The Ministry of Science and Technology (MoST) will coordinate with relevant ministries to quickly finalize and announce national standards and technical regulations for smart cities.
This announcement was made by the National Digital Transformation Agency at the review conference of the “Sustainable Smart City Development Project in Vietnam for 2018–2025, with orientation to 2030” (Project 950) held on August 13 in Hanoi.
According to the Ministry of Construction, after over seven years of implementation, Project 950 has achieved initial positive results. Many localities have issued and executed their own smart city plans with creative approaches, such as Hue, Binh Duong, Da Nang, Quang Ninh, and Ho Chi Minh City, across priority fields like intelligent operations centers (IOC), GIS-based databases, healthcare, education, transportation, water supply, lighting, and especially online public services for citizens.
Smart city development has brought tangible benefits for society, offering citizens access to convenient digital services and transparent information on planning, healthcare, traffic, and education.
For businesses, it creates transparent investment opportunities and fosters innovation through open data infrastructure and new state policies. For the government, it provides breakthrough tools for effective management and faster, more accurate decision-making.
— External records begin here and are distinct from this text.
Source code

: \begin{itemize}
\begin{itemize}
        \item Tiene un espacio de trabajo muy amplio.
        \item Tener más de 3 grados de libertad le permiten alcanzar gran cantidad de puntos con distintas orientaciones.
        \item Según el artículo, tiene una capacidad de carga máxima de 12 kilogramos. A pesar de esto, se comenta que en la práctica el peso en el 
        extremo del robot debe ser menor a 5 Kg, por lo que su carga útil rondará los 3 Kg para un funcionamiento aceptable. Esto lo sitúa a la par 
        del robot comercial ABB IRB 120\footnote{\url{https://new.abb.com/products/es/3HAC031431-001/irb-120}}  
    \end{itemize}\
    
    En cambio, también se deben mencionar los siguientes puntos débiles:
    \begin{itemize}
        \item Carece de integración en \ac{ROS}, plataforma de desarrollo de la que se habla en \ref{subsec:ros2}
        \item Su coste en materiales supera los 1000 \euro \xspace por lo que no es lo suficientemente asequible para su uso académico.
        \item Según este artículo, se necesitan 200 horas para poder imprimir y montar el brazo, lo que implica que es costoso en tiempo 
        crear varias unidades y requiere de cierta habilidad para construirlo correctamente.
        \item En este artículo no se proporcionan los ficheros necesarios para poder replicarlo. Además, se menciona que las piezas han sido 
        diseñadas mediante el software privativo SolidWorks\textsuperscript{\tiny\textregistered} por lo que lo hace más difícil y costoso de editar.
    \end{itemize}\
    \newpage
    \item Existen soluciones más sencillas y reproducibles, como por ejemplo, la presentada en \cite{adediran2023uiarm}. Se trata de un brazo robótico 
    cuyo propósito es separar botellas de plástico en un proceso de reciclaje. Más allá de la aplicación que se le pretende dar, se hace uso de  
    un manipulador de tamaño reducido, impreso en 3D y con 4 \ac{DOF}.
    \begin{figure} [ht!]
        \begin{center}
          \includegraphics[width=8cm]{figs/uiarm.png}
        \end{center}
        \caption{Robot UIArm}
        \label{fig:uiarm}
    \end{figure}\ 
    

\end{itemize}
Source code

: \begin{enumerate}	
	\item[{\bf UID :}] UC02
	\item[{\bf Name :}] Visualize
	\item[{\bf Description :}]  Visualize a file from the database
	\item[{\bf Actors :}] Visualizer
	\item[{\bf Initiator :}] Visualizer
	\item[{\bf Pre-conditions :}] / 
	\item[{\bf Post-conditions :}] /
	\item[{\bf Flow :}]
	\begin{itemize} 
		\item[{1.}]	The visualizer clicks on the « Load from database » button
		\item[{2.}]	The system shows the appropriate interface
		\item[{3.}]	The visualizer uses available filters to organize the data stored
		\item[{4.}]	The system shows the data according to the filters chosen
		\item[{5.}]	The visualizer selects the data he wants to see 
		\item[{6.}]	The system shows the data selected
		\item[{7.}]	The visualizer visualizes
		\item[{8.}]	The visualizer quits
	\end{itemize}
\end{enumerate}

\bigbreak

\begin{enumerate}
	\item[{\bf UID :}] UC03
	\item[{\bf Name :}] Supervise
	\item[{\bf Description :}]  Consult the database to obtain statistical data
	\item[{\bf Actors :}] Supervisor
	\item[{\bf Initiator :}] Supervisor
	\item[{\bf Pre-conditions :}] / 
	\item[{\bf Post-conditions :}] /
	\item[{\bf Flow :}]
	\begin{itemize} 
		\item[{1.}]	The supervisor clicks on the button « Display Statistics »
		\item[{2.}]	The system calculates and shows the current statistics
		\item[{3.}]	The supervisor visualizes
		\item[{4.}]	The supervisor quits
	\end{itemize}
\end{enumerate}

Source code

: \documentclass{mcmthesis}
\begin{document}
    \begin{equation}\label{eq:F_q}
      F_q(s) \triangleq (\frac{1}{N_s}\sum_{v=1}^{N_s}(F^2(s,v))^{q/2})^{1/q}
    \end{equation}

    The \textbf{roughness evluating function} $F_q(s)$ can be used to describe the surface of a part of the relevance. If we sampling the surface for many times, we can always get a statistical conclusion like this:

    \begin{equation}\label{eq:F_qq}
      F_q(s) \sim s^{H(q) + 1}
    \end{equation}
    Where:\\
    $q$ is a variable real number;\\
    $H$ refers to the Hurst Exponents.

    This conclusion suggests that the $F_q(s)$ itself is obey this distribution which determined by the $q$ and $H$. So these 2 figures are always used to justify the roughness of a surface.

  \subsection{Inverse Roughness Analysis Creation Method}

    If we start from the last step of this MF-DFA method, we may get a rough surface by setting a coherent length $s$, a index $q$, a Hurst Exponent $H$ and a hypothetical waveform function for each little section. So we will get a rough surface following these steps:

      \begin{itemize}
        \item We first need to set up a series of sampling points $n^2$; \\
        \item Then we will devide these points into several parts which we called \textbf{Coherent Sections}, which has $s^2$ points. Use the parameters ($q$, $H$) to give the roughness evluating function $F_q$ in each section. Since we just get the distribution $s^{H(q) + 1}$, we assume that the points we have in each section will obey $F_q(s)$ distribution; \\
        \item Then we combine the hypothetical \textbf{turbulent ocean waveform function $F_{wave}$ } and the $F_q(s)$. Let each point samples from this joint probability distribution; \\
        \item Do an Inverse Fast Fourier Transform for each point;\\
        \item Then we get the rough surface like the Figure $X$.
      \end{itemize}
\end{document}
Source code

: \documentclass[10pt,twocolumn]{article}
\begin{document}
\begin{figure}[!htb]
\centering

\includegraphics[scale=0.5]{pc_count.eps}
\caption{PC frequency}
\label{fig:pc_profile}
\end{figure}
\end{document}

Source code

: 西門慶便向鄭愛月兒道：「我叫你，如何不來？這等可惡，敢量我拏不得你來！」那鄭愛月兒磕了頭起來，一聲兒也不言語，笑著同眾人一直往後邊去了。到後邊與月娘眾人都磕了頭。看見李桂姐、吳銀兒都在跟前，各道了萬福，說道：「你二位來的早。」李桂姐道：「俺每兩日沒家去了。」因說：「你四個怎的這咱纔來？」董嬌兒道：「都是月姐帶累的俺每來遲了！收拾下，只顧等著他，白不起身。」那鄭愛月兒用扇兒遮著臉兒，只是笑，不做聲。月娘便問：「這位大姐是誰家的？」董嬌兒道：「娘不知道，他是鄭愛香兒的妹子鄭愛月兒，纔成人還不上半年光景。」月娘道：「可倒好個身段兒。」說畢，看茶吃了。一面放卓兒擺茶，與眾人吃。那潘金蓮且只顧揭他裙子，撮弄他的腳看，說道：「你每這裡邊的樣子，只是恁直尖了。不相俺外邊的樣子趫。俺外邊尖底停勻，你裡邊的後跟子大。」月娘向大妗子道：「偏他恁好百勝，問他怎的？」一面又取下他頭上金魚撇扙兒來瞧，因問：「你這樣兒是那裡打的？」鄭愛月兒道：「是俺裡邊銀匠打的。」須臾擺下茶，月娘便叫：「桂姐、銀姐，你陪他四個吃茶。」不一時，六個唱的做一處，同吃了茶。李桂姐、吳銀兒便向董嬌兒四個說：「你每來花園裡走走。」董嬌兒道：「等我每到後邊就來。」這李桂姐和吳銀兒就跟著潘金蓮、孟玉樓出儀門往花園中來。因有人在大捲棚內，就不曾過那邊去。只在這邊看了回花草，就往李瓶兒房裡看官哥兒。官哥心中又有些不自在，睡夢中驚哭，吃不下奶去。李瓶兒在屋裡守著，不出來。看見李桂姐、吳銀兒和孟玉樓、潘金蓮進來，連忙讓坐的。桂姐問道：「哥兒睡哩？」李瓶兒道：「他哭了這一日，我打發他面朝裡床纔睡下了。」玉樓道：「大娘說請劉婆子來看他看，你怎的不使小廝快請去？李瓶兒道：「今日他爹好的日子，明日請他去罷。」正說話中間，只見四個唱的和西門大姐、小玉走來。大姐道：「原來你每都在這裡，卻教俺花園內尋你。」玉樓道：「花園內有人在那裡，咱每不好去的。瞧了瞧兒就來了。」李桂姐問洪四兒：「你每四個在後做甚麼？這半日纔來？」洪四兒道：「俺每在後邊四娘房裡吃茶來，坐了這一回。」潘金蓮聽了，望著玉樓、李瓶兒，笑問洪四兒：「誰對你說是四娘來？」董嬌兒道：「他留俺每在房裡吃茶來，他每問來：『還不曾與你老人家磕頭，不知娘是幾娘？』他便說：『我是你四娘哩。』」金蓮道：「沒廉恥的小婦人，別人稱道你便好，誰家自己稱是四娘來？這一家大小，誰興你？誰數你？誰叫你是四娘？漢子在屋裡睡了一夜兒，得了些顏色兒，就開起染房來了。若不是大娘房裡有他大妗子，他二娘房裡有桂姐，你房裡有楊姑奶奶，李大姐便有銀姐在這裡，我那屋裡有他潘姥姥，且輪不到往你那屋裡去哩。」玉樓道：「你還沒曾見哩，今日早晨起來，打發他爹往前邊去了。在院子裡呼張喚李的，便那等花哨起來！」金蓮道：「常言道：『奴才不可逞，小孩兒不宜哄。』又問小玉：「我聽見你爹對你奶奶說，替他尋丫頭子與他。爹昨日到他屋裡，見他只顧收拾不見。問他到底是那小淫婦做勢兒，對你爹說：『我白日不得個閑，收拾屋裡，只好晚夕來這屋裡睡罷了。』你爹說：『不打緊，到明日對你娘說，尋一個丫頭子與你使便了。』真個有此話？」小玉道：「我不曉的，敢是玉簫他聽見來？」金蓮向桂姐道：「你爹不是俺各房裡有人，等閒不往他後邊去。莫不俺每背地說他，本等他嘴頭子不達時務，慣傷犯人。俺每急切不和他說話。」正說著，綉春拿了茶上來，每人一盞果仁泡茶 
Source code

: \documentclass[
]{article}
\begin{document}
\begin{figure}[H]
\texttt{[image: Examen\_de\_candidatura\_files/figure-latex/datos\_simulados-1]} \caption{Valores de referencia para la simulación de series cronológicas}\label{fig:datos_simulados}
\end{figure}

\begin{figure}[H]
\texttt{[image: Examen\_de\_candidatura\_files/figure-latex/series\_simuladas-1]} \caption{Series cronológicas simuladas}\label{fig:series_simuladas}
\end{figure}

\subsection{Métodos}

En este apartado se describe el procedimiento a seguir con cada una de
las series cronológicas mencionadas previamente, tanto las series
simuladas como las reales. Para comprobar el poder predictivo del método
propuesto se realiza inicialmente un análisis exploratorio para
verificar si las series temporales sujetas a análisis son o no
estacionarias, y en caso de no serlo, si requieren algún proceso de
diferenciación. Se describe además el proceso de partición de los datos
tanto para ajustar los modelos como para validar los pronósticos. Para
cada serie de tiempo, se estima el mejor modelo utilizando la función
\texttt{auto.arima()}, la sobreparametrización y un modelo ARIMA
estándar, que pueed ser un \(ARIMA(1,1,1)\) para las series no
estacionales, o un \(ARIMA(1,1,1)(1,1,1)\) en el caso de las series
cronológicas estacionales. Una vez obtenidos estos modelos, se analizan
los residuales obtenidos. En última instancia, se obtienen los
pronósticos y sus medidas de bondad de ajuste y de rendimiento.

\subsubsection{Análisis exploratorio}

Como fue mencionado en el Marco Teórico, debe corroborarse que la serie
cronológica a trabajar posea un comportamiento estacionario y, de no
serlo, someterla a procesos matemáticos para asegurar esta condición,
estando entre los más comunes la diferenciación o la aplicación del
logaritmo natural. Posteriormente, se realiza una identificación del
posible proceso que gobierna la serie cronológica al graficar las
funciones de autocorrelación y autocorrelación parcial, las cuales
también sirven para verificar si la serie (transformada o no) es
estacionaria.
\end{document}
At the conference, Dinh Hoang Long of the National Digital Transformation Agency stressed that the core of smart cities is no longer about chasing technology, sensors, or cameras, but about organizing and operating cities more efficiently through digital data and technology, with close participation from the state, citizens, and businesses. Technology is merely a tool; the real issue lies in governance, institutional frameworks, and urban management goals.
MoST has set key directions for the next phase: moving from fragmented infrastructure to unified digital platforms under a “platform government” model, standardizing to ensure connectivity and interoperability, and shifting from procurement to service-based investment.
Long emphasized the urgency of standardization so smart city platforms can “talk” to each other. Without common standards, unnecessary technical barriers will arise, causing waste and slowing progress.
MoST commits to working with other ministries to complete and announce national standards (TCVN) and technical regulations (QCVN) for smart cities, especially standards for intelligent operations centers, within this year.
The ministry also plans to propose a Government Decree on managing and developing smart cities, providing a legal framework to unify understanding, define roles and responsibilities, and set mechanisms for investment, public-private partnerships, and controlled pilot projects.
A new national smart city strategy will build on Project 950’s achievements, starting with pilot projects - such as testing digital twin technology at ward/commune level in six centrally-run cities in 2025 - before scaling nationwide from 2026.
From the business perspective, Vu Viet Hung of Viettel Solutions also called for an early, unified decree with clear standards, roadmaps, and technical requirements for data and shared regional platforms.
He suggested setting up inter-provincial coordination mechanisms, building regional data centers and digital operation platforms under the “one platform - many services - shared with authorization” model, and involving key tech enterprises from the planning stage to ensure secure, continuously updated systems.